Eddie Vedder ujawnił, że na płycie "Earthling", która ukaże się 11 lutego, gościnnie wystąpią Stevie Wonder, Elton John, Ringo Starr i - co najważniejsze - jego zmarły ponad czterdzieści lat temu tata, Edward Louis Severson, Jr.
"Earthling" będzie pierwszą solową płytą Veddera od 11 lat (po "Ukulele Songs"). Od dłuższego czasu wiadomo, że do jej nagrania frontman Pearl Jam dobrał sobie pierwszorzędnych muzyków, w tym perkusistę Chada Smitha i gitarzystę Josha Klinghoffera z Red Hot Chili Peppers (ten drugi obecnie wspiera Pearl na koncertach), Pina Palladino z The Who czy Glena Hansarda - irlandzkiego wokalistę i lidera grupy The Frames, a przy tym laureata Oscara za najlepszą piosenkę skomponowaną do filmu "Once" (w którym zresztą zagrał główną rolę).
Teraz w wywiadzie dla magazynu muzycznego "Mojo" słynny rockman zdradził, że gościnnie wystąpią u niego również inne tuzy muzyki popularnej (Elton John, Ringo Starr, Stevie Wonder) oraz tata muzyka. Tu trzeba przypomnieć, że ojciec odszedł od matki Eddiego, gdy ten miał roczek. Rodzicielka muzyka od razu związała się z innym mężczyzną i przyszły gwiazdor rocka do 16. roku życia żył w przeświadczeniu, że to ojczym jest jego biologicznym tatą. Kiedy poznał prawdę, wyprowadził się z domu.
Wypowiadając się w magazynie "Mojo", Eddie Vedder wyznał: "Tak naprawdę nie poznałem prawdziwego ojca. Spotkałem go może trzy lub cztery razy, gdy byłem dzieckiem, ale mówiono mi, że jest przyjacielem rodziny".
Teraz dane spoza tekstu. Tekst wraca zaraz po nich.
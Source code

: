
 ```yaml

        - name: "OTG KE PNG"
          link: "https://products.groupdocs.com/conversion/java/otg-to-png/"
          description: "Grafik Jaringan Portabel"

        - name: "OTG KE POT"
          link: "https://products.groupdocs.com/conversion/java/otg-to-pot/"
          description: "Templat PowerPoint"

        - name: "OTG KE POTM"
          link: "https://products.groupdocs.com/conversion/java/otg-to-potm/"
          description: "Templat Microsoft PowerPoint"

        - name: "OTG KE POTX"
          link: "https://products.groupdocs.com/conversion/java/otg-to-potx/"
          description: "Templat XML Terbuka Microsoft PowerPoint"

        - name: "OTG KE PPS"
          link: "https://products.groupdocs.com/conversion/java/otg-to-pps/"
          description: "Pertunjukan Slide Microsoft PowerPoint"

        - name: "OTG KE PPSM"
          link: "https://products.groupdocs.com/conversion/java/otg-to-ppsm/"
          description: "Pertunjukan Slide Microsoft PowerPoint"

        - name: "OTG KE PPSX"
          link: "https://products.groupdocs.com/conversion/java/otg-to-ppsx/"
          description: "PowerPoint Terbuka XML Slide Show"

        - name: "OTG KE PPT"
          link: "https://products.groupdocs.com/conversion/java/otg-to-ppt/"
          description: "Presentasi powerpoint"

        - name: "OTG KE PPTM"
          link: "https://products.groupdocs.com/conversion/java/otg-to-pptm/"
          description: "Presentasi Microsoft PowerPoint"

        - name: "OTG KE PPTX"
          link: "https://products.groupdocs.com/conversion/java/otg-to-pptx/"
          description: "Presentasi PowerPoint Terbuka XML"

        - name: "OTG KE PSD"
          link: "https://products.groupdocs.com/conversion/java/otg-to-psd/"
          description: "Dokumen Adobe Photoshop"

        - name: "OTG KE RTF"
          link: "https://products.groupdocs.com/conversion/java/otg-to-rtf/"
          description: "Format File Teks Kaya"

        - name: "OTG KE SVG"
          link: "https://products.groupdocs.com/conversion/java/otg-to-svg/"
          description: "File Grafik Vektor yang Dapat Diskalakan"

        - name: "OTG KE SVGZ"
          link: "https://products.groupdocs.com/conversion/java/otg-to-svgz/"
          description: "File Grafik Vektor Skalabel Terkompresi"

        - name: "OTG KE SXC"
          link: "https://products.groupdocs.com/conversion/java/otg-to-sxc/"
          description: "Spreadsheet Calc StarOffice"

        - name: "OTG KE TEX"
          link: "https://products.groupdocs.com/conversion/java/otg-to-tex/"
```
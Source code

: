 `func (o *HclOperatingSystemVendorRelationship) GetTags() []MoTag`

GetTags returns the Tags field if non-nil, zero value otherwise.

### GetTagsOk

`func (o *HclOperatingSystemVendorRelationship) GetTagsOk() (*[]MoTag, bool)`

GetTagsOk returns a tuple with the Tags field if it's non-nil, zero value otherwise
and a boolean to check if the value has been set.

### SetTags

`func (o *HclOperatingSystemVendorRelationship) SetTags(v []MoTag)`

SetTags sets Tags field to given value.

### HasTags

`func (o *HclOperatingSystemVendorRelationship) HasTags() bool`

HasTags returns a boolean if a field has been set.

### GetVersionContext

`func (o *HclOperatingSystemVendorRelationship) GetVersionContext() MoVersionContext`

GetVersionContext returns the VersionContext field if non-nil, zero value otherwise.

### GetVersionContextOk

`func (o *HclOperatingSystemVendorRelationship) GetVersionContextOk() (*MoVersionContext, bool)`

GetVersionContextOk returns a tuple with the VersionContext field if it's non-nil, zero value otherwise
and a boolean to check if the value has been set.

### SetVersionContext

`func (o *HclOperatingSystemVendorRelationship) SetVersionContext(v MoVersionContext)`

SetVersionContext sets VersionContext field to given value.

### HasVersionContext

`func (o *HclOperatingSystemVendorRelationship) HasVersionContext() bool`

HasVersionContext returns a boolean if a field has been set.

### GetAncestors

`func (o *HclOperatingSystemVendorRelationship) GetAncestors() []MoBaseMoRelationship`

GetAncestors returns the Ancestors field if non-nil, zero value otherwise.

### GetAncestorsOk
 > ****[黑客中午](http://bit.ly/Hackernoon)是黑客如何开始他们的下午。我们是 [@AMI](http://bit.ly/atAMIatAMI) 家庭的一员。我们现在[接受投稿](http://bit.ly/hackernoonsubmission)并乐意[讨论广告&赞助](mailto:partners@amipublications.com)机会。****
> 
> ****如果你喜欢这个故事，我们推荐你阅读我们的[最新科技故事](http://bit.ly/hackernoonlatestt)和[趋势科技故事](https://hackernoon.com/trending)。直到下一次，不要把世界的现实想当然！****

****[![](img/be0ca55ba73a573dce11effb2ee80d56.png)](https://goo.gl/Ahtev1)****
Jednak około 10 lat temu w ulubionym klubie baseballowym Chicago Cubs, gdzie Vedder co drugi rok spotyka się z dawnymi zawodnikami, jeden z nich, Carmen Fanzone, który grał też na trąbce i waltorni, przypomniał sobie pewien epizod. Mianowicie występował kiedyś w małym klubie w Arizonie z klawiszowcem, który jakoby przyjaźnił się z ojcem Eddiego.
"Dwa lata później przyniósł mi ich wspólne zdjęcia, a kilka lat później na płycie pięć utworów, w których śpiewa mój tata. Nosiłem tę płytę przez dwa lata i trzy miesiące w walizce, nie będąc gotowym na jej wysłuchanie. W końcu zdobyłem się na odwagę i pewnego wieczoru w Argentynie, po kilku butelkach wina, włączyłem ją. Tata był dobry. To niesamowite, jakby zostawił mi wiadomość" - podsumował tę historię Vedder. Dodał, że zrobił z tych piosenek niewielki muzyczny kolaż, który umieścił na samym końcu nadchodzącej płyty.
Eddie Vedder wydał już w zeszłym roku na platformach streamingowych dwa utwory z nadchodzącego albumu: "Long Way" i "The Haves". Premiera trzeciego singla, "Brother The Cloud", zaplanowana jest na 14 stycznia.